All Products
Search
Document Center

Realtime Compute for Apache Flink:AUTO OPTIMIZE statement

Last Updated:Aug 15, 2023

The AUTO OPTIMIZE statement can be used to start a streaming optimization task to automatically optimize tables in external data lakes. This topic describes the background information, prerequisites, limits, precautions, basic syntax, and parameter configurations of the AUTO OPTIMIZE statement.

Background information

  • Description

    You can use the AUTO OPTIMIZE statement only to rewrite small files into a large file. This statement helps you reduce the metadata reading load and improve the query efficiency. After you execute the AUTO OPTIMIZE statement to start an optimization task, the task regularly checks the specified Iceberg table. If multiple small files exist in a table partition, the small files are rewritten into a large file. If a read performance bottleneck of your Iceberg table occurs due to excessive small files, we recommend that you execute the AUTO OPTIMIZE statement to start an optimization task. This improves the read performance of your Iceberg table.

  • Features

    Feature

    Description

    Optimize a single table

    Optimizes a specified table.

    Optimize a single database

    Optimizes all tables in a specified database.

  • Optimization process

    When you execute the AUTO OPTIMIZE statement, fully managed Flink performs the following operations:

    1. Checks whether the table or database that you want to optimize exists. If the table or database does not exist, an error is returned.

    2. Continuously monitors the specified table or the tables in the specified database. If a table meets the optimization conditions, fully managed Flink optimizes the table.

Prerequisites

The table or database that you want to optimize is registered in the console of fully managed Flink. For more information about the registration method, see Create an Apache Iceberg result table.

Limits

  • Only fully managed Flink whose engine version is vvr-4.0.12-flink-1.13 or later supports the AUTO OPTIMIZE statement.

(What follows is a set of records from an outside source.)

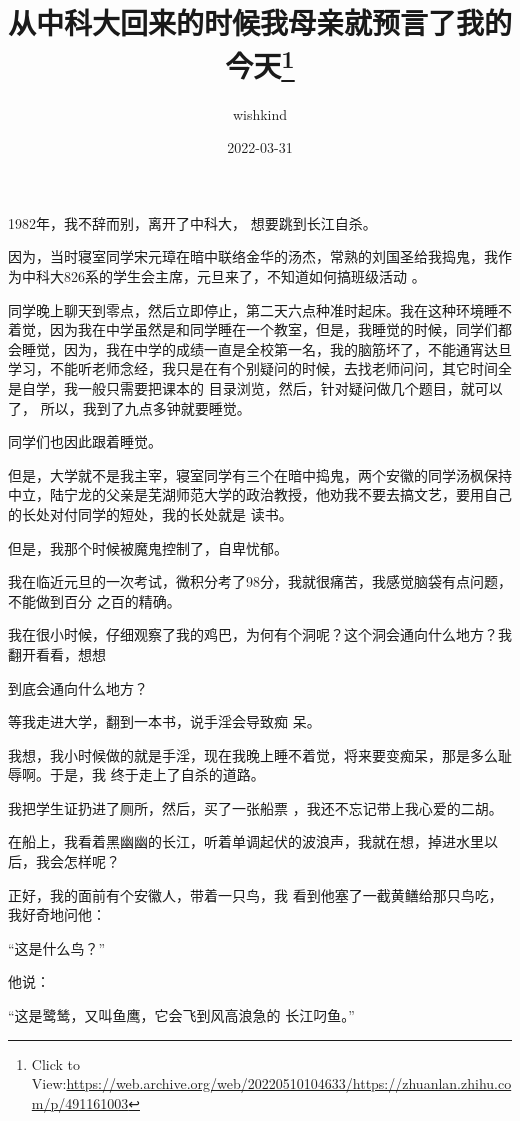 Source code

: \documentclass{article}
\title{从中科大回来的时候我母亲就预言了我的今天\footnote{Click to View:\url{https://web.archive.org/web/20220510104633/https://zhuanlan.zhihu.com/p/491161003}}}
\author{wishkind}
\date{2022-03-31}
\begin{document}

\maketitle


\Large

﻿1982年，我不辞而别，离开了中科大，
想要跳到长江自杀。 

因为，当时寝室同学宋元璋在暗中联络金华的汤杰，常熟的刘国圣给我捣鬼，我作为中科大826系的学生会主席，元旦来了，不知道如何搞班级活动
。 

同学晚上聊天到零点，然后立即停止，第二天六点种准时起床。我在这种环境睡不着觉，因为我在中学虽然是和同学睡在一个教室，但是，我睡觉的时候，同学们都会睡觉，因为，我在中学的成绩一直是全校第一名，我的脑筋坏了，不能通宵达旦学习，不能听老师念经，我只是在有个别疑问的时候，去找老师问问，其它时间全是自学，我一般只需要把课本的
\newpage
目录浏览，然后，针对疑问做几个题目，就可以了，
所以，我到了九点多钟就要睡觉。 


同学们也因此跟着睡觉。 

但是，大学就不是我主宰，寝室同学有三个在暗中捣鬼，两个安徽的同学汤枫保持中立，陆宁龙的父亲是芜湖师范大学的政治教授，他劝我不要去搞文艺，要用自己的长处对付同学的短处，我的长处就是
读书。 

但是，我那个时候被魔鬼控制了，自卑忧郁。
 

我在临近元旦的一次考试，微积分考了98分，我就很痛苦，我感觉脑袋有点问题，不能做到百分
之百的精确。 

我在很小时候，仔细观察了我的鸡巴，为何有个洞呢？这个洞会通向什么地方？我翻开看看，想想

\newpage
到底会通向什么地方？ 

等我走进大学，翻到一本书，说手淫会导致痴
呆。 

我想，我小时候做的就是手淫，现在我晚上睡不着觉，将来要变痴呆，那是多么耻辱啊。于是，我
终于走上了自杀的道路。 

我把学生证扔进了厕所，然后，买了一张船票
，我还不忘记带上我心爱的二胡。 

在船上，我看着黑幽幽的长江，听着单调起伏的波浪声，我就在想，掉进水里以后，我会怎样呢？

正好，我的面前有个安徽人，带着一只鸟，我
看到他塞了一截黄鳝给那只鸟吃，我好奇地问他： 


“这是什么鸟？” 


他说： 

\newpage

“这是鹭鸶，又叫鱼鹰，它会飞到风高浪急的
长江叼鱼。” 
\end{document}

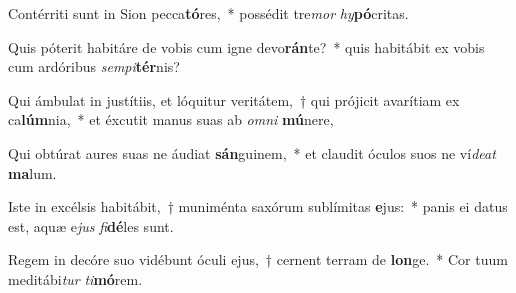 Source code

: \item Contérriti sunt in Sion pecca\textbf{tó}res,~* possédit tre\textit{mor} \textit{hy}\textbf{pó}critas.
\item Quis póterit habitáre de vobis cum igne devo\textbf{rán}te?~* quis habitábit ex vobis cum ardóribus \textit{sem}\textit{pi}\textbf{tér}nis?
\item Qui ámbulat in justítiis, et lóquitur veritátem,~† qui prójicit avarítiam ex ca\textbf{lúm}nia,~* et éxcutit manus suas ab \textit{om}\textit{ni} \textbf{mú}nere,
\item Qui obtúrat aures suas ne áudiat \textbf{sán}guinem,~* et claudit óculos suos ne ví\textit{de}\textit{at} \textbf{ma}lum.
\item Iste in excélsis habitábit,~† muniménta saxórum sublímitas \textbf{e}jus:~* panis ei datus est, aquæ e\textit{jus} \textit{fi}\textbf{dé}les sunt.
\item Regem in decóre suo vidébunt óculi ejus,~† cernent terram de \textbf{lon}ge.~* Cor tuum meditábi\textit{tur} \textit{ti}\textbf{mó}rem.
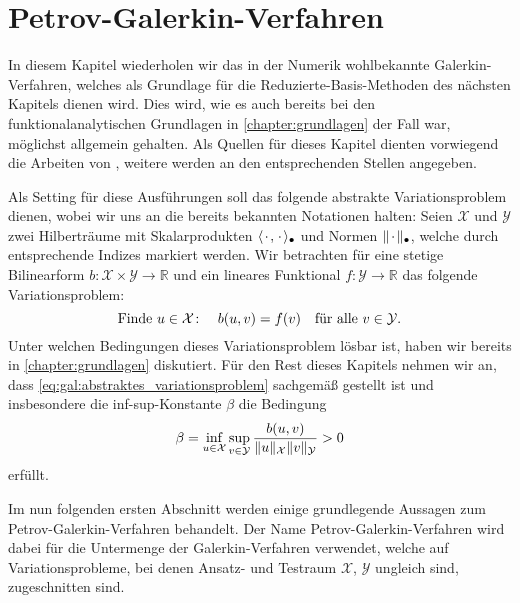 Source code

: 
\chapter{Petrov-Galerkin-Verfahren} %
\label{chapter:galerkin}

In diesem Kapitel wiederholen wir das in der Numerik wohlbekannte Galerkin-Verfahren, welches als Grundlage für die Reduzierte-Basis-Methoden des nächsten Kapitels dienen wird.
Dies wird, wie es auch bereits bei den funktionalanalytischen Grundlagen in \cref{chapter:grundlagen} der Fall war, möglichst allgemein gehalten.
Als Quellen für dieses Kapitel dienten vorwiegend die Arbeiten von \textcite{Braess:2007wm,Patera:2007un,Quarteroni:2011jm}, weitere werden an den entsprechenden Stellen angegeben.

Als Setting für diese Ausführungen soll das folgende abstrakte Variationsproblem dienen, wobei wir uns an die bereits bekannten Notationen halten: Seien $\mathcal X$ und $\mathcal Y$ zwei Hilberträume mit Skalarprodukten $\langle{\mkern2mu\cdot\mkern2mu},{\mkern2mu\cdot\mkern2mu}\rangle_{\bullet}$ und Normen $\lVert{\mkern2mu\cdot\mkern2mu}\rVert_{\bullet}$, welche durch entsprechende Indizes markiert werden.
Wir betrachten für eine stetige Bilinearform $b \colon \mathcal X \times \mathcal Y \to \mathbb{R}$ und ein lineares Funktional $f \colon \mathcal Y \to \mathbb{R}$ das folgende Variationsproblem:
\begin{equation}
    \label{eq:gal:abstraktes_variationsproblem}
    \text{Finde}~u \in \mathcal X \colon \quad  b(u, v) = f(v) \quad \fa v \in \mathcal Y.
\end{equation}
Unter welchen Bedingungen dieses Variationsproblem lösbar ist, haben wir bereits in \cref{chapter:grundlagen} diskutiert.
Für den Rest dieses Kapitels nehmen wir an, dass \cref{eq:gal:abstraktes_variationsproblem} sachgemäß gestellt ist und insbesondere die inf-sup-Konstante $\beta$ die Bedingung
\begin{equation}
    \label{eq:gal:abstraktes_variationsproblem_infsup}
    \beta = \inf_{u \in \mathcal X} \sup_{v \in \mathcal Y} \frac{b(u, v)}{\norm{u}_{\mathcal X} \norm{v}_{\mathcal Y}} > 0
\end{equation}
erfüllt.

Im nun folgenden ersten Abschnitt werden einige grundlegende Aussagen zum Petrov-Galerkin-Verfahren behandelt.
Der Name Petrov-Galerkin-Verfahren wird dabei für die Untermenge der Galerkin-Verfahren verwendet, welche auf Variationsprobleme, bei denen Ansatz- und Testraum $\mathcal X$, $\mathcal Y$ ungleich sind, zugeschnitten sind.


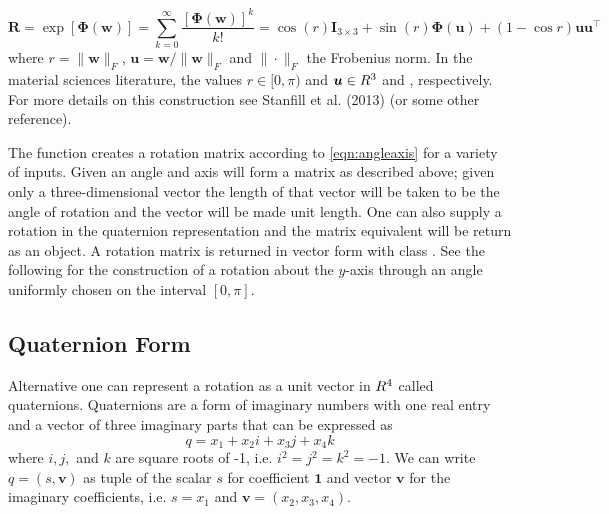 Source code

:\begin{equation}\label{eqn:angleaxis}
  \bm R=\exp[\bm{\Phi}(\bm{w})] = \sum\limits_{k=0}^\infty \frac{[\bm{\Phi}(\bm{w})]^k}{k!}=\cos(r)\bm{I}_{3\times3} + \sin(r) \bm{\Phi}(\bm{u}) + (1-\cos r) \bm{u} \bm{u}^\top
\end{equation}
where $r=\|\bm{w}\|_F$, $\bm{u} =\bm{w}/\|\bm{w}\|_F$ and $\|\cdot\|_F$ the Frobenius norm.  In the material sciences literature, the values $r\in[0,\pi)$ and  $\bm u\in R^3$  and , respectively. For more details on this construction see Stanfill et al. (2013) (or some other reference). 

The function  creates a rotation matrix according to \eqref{eqn:angleaxis} for a variety of inputs.  Given an angle and axis  will form a matrix as described above; given only a three-dimensional vector the length of that vector will be taken to be the angle of rotation and the vector will be made unit length.  One can also supply a rotation in the quaternion representation and the matrix equivalent will be return as an  object.  A rotation matrix is returned in vector form with class .  See the following for the construction of a rotation about the $y$-axis through an angle uniformly chosen on the interval $[0,\pi]$.


\subsection{Quaternion Form}

Alternative one can represent a rotation as a unit vector in $R^4$ called quaternions.  Quaternions are a form of imaginary numbers with one real entry and a vector of three imaginary parts that can be expressed as
\[
q = x_1 + x_2 i + x_3 j + x_4 k
\]
where $i,j,$ and $k$ are square roots of -1, i.e. $i^2 = j^2= k^2 = -1$.  We can write $q=(s,\bm v)$ as tuple of the scalar $s$ for coefficient $\bm 1$ and vector $\bm v$ for the imaginary coefficients, i.e. $s=x_1$ and $\bm v= (x_2, x_3, x_4)$.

  • You can use the AUTO OPTIMIZE statement only to rewrite small files into a large file.

  • Only databases that contain Iceberg tables can be optimized. If a database contains Iceberg tables and other types of tables, the database cannot be optimized.

    Note

    You can register the Iceberg tables that need to be optimized into a new database and then optimize the new database.

Usage notes

The optimization task that is started by using the AUTO OPTIMIZE statement occupies network bandwidth and some compute units (CUs) of fully managed Flink. When the optimization task is running, the small files that are rewritten into a large file are not deleted. If you want to delete the small files, you must use the snapshot expiration mechanism of Iceberg.

Syntax

  • Optimize a single table

    AUTO OPTIMIZE TABLE <target_table>
    <target_table>:
      [catalog_name.][db_name.]table_name
  • Optimize a single database

    AUTO OPTIMIZE DATABASE <target_database>
    <target_database>:
      [catalog_name.]db_name

Parameter configuration

  • Configuration method

    You can run the following command to configure the parameters related to AUTO OPTIMIZE:

    ALTER TABLE <target_table> SET ('auto-optimize.rewrite.enable' = 'false');
    <target_table>:
      [catalog_name.][db_name.]table_name
    Note

    You cannot directly use the ALTER command to modify the parameters of an Iceberg table in a memory-based catalog in the console of fully managed Flink. However, you can modify the parameters of tables in other types of catalogs.

  • Parameters

    Category

    Parameter

    Description

    Unit and default value

    Table monitoring parameter

    auto-optimize.table-monitor.interval

    Specifies the interval at which the system monitors the specified table to determine whether to optimize the table.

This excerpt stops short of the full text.